# What is required
In the records below, begin at the line containing "You should see output similar to the following. Note" and end at the line containing "## JMS Queue Sample (Point-to-point)"; quote every line in that span exactly, including both boundary lines, and no others.

# Provided data
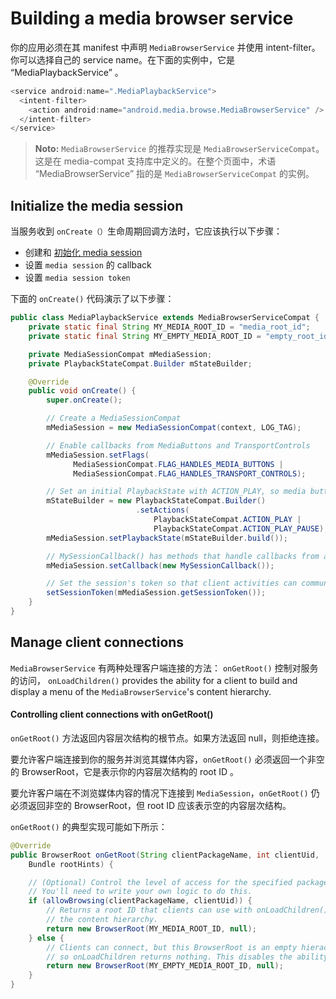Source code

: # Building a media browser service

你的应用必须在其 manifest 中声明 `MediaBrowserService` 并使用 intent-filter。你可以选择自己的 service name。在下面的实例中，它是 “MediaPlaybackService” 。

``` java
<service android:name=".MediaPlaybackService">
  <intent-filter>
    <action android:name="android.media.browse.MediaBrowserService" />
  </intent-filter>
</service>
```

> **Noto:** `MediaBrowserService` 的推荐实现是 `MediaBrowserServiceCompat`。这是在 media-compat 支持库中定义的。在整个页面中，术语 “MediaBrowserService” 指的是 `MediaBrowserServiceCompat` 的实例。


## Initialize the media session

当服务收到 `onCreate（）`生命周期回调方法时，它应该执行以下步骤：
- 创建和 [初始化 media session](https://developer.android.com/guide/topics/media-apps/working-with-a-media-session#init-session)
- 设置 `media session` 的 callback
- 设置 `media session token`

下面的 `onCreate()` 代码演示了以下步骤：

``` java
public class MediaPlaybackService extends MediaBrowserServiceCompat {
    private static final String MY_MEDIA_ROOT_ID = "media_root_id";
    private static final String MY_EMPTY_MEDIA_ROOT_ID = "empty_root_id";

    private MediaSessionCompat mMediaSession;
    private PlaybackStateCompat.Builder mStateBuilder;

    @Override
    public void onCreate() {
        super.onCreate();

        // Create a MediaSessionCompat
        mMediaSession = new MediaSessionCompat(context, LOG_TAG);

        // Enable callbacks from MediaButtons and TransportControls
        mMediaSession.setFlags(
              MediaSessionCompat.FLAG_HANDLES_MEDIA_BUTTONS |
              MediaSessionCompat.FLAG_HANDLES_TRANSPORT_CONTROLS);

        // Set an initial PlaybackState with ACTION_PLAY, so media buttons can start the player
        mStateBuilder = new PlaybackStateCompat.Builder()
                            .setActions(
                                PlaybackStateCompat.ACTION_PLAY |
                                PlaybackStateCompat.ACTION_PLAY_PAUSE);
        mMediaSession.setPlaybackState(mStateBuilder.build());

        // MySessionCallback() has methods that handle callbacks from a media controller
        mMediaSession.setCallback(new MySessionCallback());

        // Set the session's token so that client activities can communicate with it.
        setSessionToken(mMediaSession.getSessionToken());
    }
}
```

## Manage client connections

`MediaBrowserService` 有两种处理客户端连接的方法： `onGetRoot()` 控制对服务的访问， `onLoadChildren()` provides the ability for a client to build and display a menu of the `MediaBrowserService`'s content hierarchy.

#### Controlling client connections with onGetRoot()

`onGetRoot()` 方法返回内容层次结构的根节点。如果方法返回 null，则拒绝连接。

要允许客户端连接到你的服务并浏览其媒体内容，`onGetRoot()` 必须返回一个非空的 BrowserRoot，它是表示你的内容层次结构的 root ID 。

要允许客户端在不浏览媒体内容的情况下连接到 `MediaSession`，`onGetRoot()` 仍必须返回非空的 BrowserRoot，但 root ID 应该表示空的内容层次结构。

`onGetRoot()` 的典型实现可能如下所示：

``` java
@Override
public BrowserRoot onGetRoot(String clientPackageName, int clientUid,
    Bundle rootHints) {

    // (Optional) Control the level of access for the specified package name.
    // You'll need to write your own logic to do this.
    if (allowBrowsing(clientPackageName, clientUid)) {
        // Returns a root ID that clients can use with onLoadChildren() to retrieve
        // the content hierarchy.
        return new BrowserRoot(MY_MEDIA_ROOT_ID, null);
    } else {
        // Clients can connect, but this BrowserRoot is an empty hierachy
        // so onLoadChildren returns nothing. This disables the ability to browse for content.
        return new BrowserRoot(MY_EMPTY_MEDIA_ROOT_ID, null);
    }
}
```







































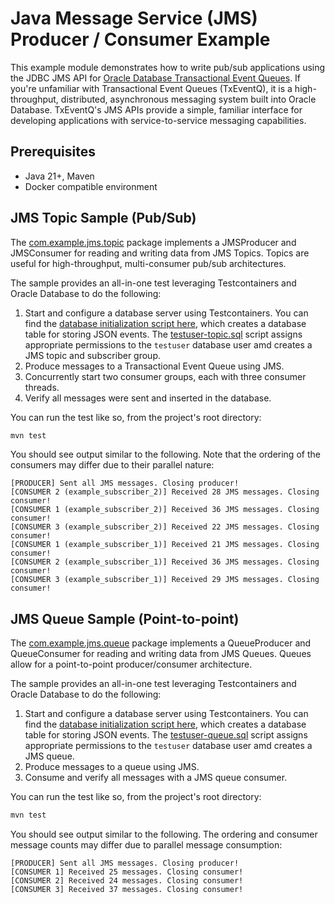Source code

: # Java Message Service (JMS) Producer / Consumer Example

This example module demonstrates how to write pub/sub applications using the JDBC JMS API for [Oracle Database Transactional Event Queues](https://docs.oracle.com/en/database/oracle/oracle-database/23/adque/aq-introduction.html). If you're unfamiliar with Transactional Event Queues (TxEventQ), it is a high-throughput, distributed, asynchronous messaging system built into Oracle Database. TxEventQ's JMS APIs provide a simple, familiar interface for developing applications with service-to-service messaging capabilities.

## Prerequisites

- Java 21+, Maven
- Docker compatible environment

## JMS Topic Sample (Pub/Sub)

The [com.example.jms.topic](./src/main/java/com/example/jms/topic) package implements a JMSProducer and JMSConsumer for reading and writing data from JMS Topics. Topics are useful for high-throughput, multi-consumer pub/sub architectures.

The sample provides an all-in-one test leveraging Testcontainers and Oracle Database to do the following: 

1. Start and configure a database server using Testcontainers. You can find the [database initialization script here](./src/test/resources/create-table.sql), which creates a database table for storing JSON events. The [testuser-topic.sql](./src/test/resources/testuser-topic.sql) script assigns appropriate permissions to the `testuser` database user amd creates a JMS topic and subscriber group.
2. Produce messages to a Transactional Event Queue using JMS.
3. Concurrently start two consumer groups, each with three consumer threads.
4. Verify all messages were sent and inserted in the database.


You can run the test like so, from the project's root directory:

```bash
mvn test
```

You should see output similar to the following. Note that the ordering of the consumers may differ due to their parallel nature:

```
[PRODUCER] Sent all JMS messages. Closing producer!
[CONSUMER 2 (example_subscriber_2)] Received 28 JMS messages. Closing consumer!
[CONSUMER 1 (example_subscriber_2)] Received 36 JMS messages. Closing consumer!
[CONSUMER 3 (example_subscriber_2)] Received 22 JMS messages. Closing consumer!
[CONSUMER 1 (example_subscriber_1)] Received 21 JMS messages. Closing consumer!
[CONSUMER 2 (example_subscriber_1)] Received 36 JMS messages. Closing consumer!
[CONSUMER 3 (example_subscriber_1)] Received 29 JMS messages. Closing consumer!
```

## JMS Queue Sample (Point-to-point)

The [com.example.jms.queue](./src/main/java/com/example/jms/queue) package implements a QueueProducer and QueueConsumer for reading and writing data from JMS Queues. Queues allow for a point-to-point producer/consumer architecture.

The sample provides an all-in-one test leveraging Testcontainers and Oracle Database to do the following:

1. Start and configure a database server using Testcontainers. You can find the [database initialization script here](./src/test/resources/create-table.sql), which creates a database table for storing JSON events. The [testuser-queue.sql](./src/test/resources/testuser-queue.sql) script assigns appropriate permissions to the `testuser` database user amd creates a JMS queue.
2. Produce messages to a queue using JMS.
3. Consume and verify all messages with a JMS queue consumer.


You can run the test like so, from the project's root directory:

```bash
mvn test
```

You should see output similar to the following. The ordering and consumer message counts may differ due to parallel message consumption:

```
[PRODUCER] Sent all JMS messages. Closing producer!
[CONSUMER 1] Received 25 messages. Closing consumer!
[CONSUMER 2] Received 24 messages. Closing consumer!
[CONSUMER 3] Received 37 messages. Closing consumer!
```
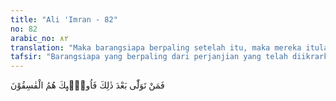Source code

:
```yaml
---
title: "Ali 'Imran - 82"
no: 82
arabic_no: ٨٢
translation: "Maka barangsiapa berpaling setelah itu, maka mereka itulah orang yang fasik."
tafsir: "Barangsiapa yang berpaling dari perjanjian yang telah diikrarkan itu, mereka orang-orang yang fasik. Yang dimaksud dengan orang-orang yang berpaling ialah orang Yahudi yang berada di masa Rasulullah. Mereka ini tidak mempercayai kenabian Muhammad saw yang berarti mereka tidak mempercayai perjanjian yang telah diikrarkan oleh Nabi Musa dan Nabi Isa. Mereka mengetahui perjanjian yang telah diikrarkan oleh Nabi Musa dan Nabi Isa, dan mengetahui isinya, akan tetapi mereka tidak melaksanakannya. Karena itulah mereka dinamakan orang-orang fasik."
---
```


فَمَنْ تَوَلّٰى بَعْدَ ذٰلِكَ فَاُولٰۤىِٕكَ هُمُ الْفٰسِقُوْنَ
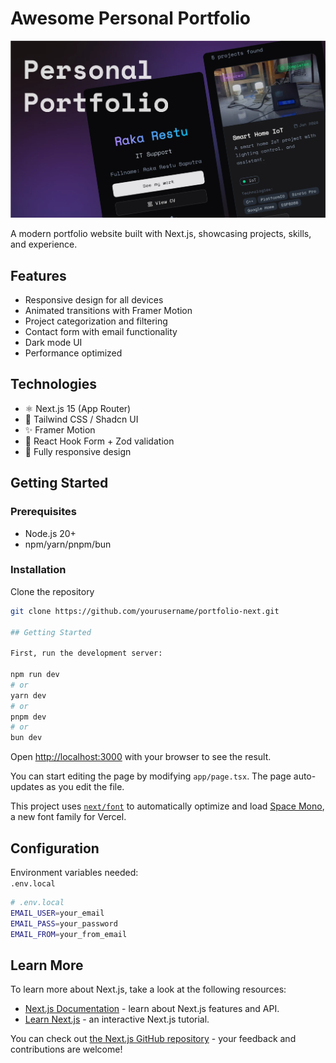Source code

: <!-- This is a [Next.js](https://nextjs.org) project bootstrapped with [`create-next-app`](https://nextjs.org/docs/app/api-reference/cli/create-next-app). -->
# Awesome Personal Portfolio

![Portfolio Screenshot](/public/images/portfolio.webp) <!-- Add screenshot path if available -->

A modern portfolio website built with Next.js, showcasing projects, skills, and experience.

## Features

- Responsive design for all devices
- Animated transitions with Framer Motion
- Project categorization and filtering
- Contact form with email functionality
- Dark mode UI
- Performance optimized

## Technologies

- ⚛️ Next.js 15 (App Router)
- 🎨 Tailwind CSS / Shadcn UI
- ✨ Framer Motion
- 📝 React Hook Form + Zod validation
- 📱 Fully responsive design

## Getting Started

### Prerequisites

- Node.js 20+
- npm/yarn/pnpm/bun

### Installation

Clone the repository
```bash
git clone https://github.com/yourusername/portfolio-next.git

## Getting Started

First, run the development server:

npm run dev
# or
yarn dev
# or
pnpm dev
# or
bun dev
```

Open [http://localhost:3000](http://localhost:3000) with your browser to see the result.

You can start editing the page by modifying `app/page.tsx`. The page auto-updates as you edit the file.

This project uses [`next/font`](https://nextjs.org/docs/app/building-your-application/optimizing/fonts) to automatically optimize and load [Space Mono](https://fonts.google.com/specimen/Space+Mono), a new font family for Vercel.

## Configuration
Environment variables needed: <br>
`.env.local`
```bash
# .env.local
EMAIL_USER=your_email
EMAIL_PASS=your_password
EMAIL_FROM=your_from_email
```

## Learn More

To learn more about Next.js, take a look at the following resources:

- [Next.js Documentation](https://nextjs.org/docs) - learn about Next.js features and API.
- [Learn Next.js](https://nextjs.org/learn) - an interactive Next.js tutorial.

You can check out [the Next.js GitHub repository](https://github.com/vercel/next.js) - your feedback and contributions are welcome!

# Completed exercise
You should see output similar to the following. Note that the ordering of the consumers may differ due to their parallel nature:

```
[PRODUCER] Sent all JMS messages. Closing producer!
[CONSUMER 2 (example_subscriber_2)] Received 28 JMS messages. Closing consumer!
[CONSUMER 1 (example_subscriber_2)] Received 36 JMS messages. Closing consumer!
[CONSUMER 3 (example_subscriber_2)] Received 22 JMS messages. Closing consumer!
[CONSUMER 1 (example_subscriber_1)] Received 21 JMS messages. Closing consumer!
[CONSUMER 2 (example_subscriber_1)] Received 36 JMS messages. Closing consumer!
[CONSUMER 3 (example_subscriber_1)] Received 29 JMS messages. Closing consumer!
```

## JMS Queue Sample (Point-to-point)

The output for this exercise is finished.